Perbedaan Pendekatan dalam Menentukan Awal Puasa
Muhammadiyah lebih cenderung menggunakan metode hisab yang menilai posisi bulan, sementara pemerintah lebih mengandalkan visibilitas hilal sesuai standar MABIMS.
Hal ini sering menghasilkan perbedaan, terutama ketika posisi bulan sudah berada di atas ufuk namun belum memenuhi kriteria kecukupan ketinggian atau elongasi.
Dalam situasi seperti ini, Muhammadiyah akan mengumumkan bahwa besoknya masuk Ramadhan, sedangkan pemerintah akan menunda pengumuman hingga kriteria terpenuhi. Perbedaan ini membuat umat Islam harus memperhatikan dua sumber informasi untuk memastikan jadwal puasa yang benar.
Hitung Mundur Puasa 2026
Jika dihitung dari Jumat, 23 Januari 2026, dan estimasi awal puasa Muhammadiyah pada 18 Februari 2026, maka waktu yang tersisa sekitar 26 hari. Untuk pertanyaan tentang berapa minggu lagi, jawabannya adalah sekitar 3 minggu 5 hari. Waktu ini sangat singkat, sehingga persiapan puasa tidak lagi dihitung dalam bulan, tetapi dalam hari.
Sisa waktu ini juga menjadi masa transisi dari bulan Rajab dan Sya’ban menuju Ramadhan. Banyak umat Islam memanfaatkan periode ini untuk memperbanyak amalan sunnah dan mempersiapkan diri membayar utang puasa.
Persiapan Membayar Utang Puasa
Sebelum memasuki bulan Ramadhan, umat Muslim yang memiliki utang puasa wajib membayarnya dengan puasa qadha. Salah satu syarat sah pelaksanaannya adalah dengan membaca niat mengganti puasa pada malam hari. Niat qadha puasa yang dirujuk dari panduan resmi Baznas adalah:
“Nawaitu shauma ghadin ‘an qadha’i fardhi syahri Ramadhana lillahi ta’ala.”
Artinya: “Aku berniat untuk mengqadha puasa bulan Ramadhan esok hari karena Allah SWT.”

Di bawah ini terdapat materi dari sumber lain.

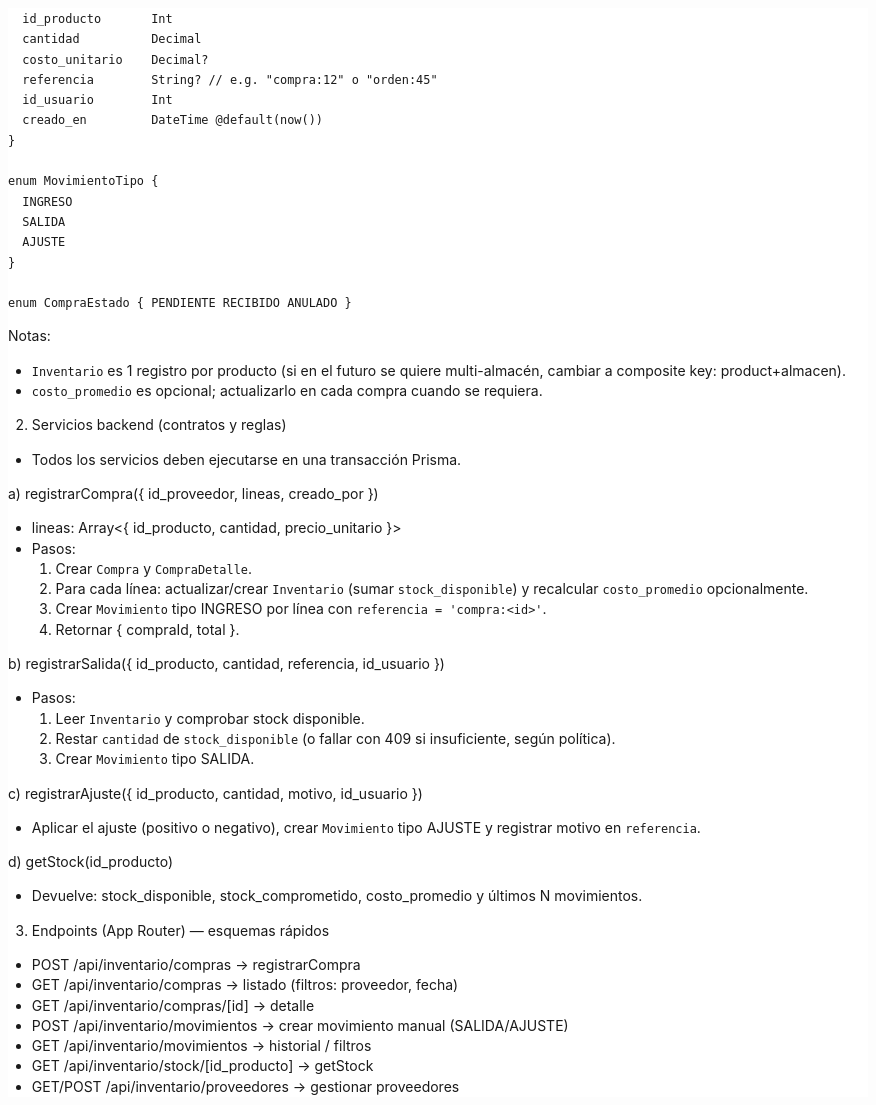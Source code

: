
 ```prisma
  id_producto       Int
  cantidad          Decimal
  costo_unitario    Decimal?
  referencia        String? // e.g. "compra:12" o "orden:45"
  id_usuario        Int
  creado_en         DateTime @default(now())
}

enum MovimientoTipo {
  INGRESO
  SALIDA
  AJUSTE
}

enum CompraEstado { PENDIENTE RECIBIDO ANULADO }
```

Notas:
- `Inventario` es 1 registro por producto (si en el futuro se quiere multi-almacén, cambiar a composite key: product+almacen).
- `costo_promedio` es opcional; actualizarlo en cada compra cuando se requiera.

2) Servicios backend (contratos y reglas)
- Todos los servicios deben ejecutarse en una transacción Prisma.

a) registrarCompra({ id_proveedor, lineas, creado_por })
- lineas: Array<{ id_producto, cantidad, precio_unitario }>
- Pasos:
  1. Crear `Compra` y `CompraDetalle`.
  2. Para cada línea: actualizar/crear `Inventario` (sumar `stock_disponible`) y recalcular `costo_promedio` opcionalmente.
  3. Crear `Movimiento` tipo INGRESO por línea con `referencia = 'compra:<id>'`.
  4. Retornar { compraId, total }.

b) registrarSalida({ id_producto, cantidad, referencia, id_usuario })
- Pasos:
  1. Leer `Inventario` y comprobar stock disponible.
  2. Restar `cantidad` de `stock_disponible` (o fallar con 409 si insuficiente, según política).
  3. Crear `Movimiento` tipo SALIDA.

c) registrarAjuste({ id_producto, cantidad, motivo, id_usuario })
- Aplicar el ajuste (positivo o negativo), crear `Movimiento` tipo AJUSTE y registrar motivo en `referencia`.

d) getStock(id_producto)
- Devuelve: stock_disponible, stock_comprometido, costo_promedio y últimos N movimientos.

3) Endpoints (App Router) — esquemas rápidos
- POST /api/inventario/compras -> registrarCompra
- GET /api/inventario/compras -> listado (filtros: proveedor, fecha)
- GET /api/inventario/compras/[id] -> detalle
- POST /api/inventario/movimientos -> crear movimiento manual (SALIDA/AJUSTE)
- GET /api/inventario/movimientos -> historial / filtros
- GET /api/inventario/stock/[id_producto] -> getStock
- GET/POST /api/inventario/proveedores -> gestionar proveedores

Kemenag menegaskan bahwa batas waktu mengganti puasa adalah hingga akhir bulan Syaban. Sangat tidak dianjurkan menunda-nunda pembayaran utang puasa hingga mendekati hari-hari terakhir menjelang Ramadhan, kecuali dalam kondisi mendesak.
Kesimpulan
Dengan mengetahui kalender puasa 2026 dan sisa waktu, umat Islam diharapkan dapat menyambut bulan suci Ramadhan dengan persiapan yang matang. Informasi tentang jadwal puasa, baik dari Muhammadiyah maupun pemerintah, harus dipertimbangkan agar tidak terjadi kesalahpahaman.
Selain itu, persiapan fisik, mental, dan spiritual juga penting untuk memastikan ibadah puasa dapat dilakukan dengan maksimal.